### What you have to do:
Repeat the data exactly. Pictures stay out.
↓↓↓
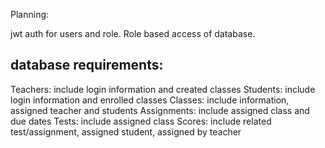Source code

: Planning:

jwt auth for users and role.
Role based access of database.

## database requirements:
Teachers:
include login information and created classes
Students:
include login information and enrolled classes
Classes:
include information, assigned teacher and students
Assignments:
include assigned class and due dates
Tests:
include assigned class
Scores:
include related test/assignment, assigned student, assigned by teacher

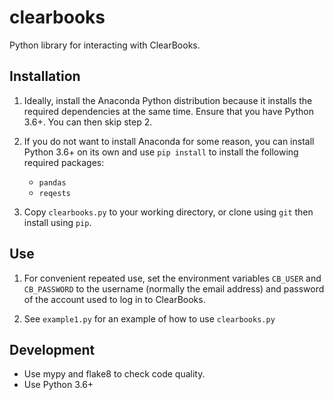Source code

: # clearbooks

Python library for interacting with ClearBooks.

## Installation

1. Ideally, install the Anaconda Python distribution because it installs the required
   dependencies at the same time.  Ensure that you have Python 3.6+. You can then skip
   step 2.

2. If you do not want to install Anaconda for some reason, you can install 
   Python 3.6+ on its own and use `pip install` to install the following required packages:

   * `pandas`
   * `reqests`

3. Copy `clearbooks.py` to your working directory, or clone using `git` then install using `pip`.

## Use

1. For convenient repeated use, set the environment variables `CB_USER` and `CB_PASSWORD`
   to the username (normally the email address) and password of the account used to log
   in to ClearBooks.

2. See `example1.py` for an example of how to use `clearbooks.py`

## Development

* Use mypy and flake8 to check code quality.
* Use Python 3.6+
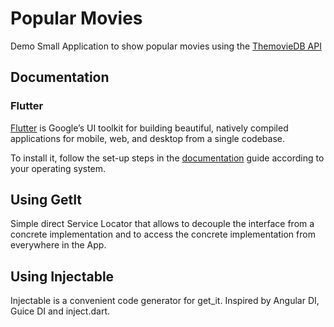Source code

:# Popular Movies

Demo Small Application to show popular movies using the [ThemovieDB API][​themoviedb.org]

[​themoviedb.org]:​https://www.themoviedb.org

## Documentation

### Flutter

[Flutter][flutter.dev] is Google’s UI toolkit for building beautiful, natively compiled applications for mobile, web, and desktop from a single codebase.

To install it, follow the set-up steps in the [documentation][flutter.dev/install] guide according to your operating system.

[flutter.dev]: https://flutter.dev/

[flutter.dev/install]: https://flutter.dev/docs/get-started/install

## Using GetIt

Simple direct Service Locator that allows to decouple the interface from a concrete implementation and to access the concrete implementation from everywhere in the App.

## Using Injectable

Injectable is a convenient code generator for get_it. Inspired by Angular DI, Guice DI and inject.dart.

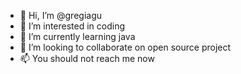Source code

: - 👋 Hi, I’m @gregiagu
- 👀 I’m interested in coding
- 🌱 I’m currently learning java
- 💞️ I’m looking to collaborate on open source project
- 📫 You should not reach me now

<!---
gregiagu/gregiagu is a ✨ special ✨ repository because its `README.md` (this file) appears on your GitHub profile.
You can click the Preview link to take a look at your changes.
--->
↑↑↑
### Finished exercise:
Source code

: Planning:

jwt auth for users and role.
Role based access of database.

## database requirements:
Teachers:
include login information and created classes
Students:
include login information and enrolled classes
Classes:
include information, assigned teacher and students
Assignments:
include assigned class and due dates
Tests:
include assigned class
Scores:
include related test/assignment, assigned student, assigned by teacher

Source code

: # clearbooks

Python library for interacting with ClearBooks.

## Installation

1. Ideally, install the Anaconda Python distribution because it installs the required
   dependencies at the same time.  Ensure that you have Python 3.6+. You can then skip
   step 2.

2. If you do not want to install Anaconda for some reason, you can install 
   Python 3.6+ on its own and use `pip install` to install the following required packages:

   * `pandas`
   * `reqests`

3. Copy `clearbooks.py` to your working directory, or clone using `git` then install using `pip`.

## Use

1. For convenient repeated use, set the environment variables `CB_USER` and `CB_PASSWORD`
   to the username (normally the email address) and password of the account used to log
   in to ClearBooks.

2. See `example1.py` for an example of how to use `clearbooks.py`

## Development

* Use mypy and flake8 to check code quality.
* Use Python 3.6+
Source code

:# Popular Movies

Demo Small Application to show popular movies using the [ThemovieDB API][​themoviedb.org]

[​themoviedb.org]:​https://www.themoviedb.org

## Documentation

### Flutter

[Flutter][flutter.dev] is Google’s UI toolkit for building beautiful, natively compiled applications for mobile, web, and desktop from a single codebase.

To install it, follow the set-up steps in the [documentation][flutter.dev/install] guide according to your operating system.

[flutter.dev]: https://flutter.dev/

[flutter.dev/install]: https://flutter.dev/docs/get-started/install

## Using GetIt

Simple direct Service Locator that allows to decouple the interface from a concrete implementation and to access the concrete implementation from everywhere in the App.

## Using Injectable

Injectable is a convenient code generator for get_it. Inspired by Angular DI, Guice DI and inject.dart.

Source code

: - 👋 Hi, I’m @gregiagu
- 👀 I’m interested in coding
- 🌱 I’m currently learning java
- 💞️ I’m looking to collaborate on open source project
- 📫 You should not reach me now

<!---
gregiagu/gregiagu is a ✨ special ✨ repository because its `README.md` (this file) appears on your GitHub profile.
You can click the Preview link to take a look at your changes.
--->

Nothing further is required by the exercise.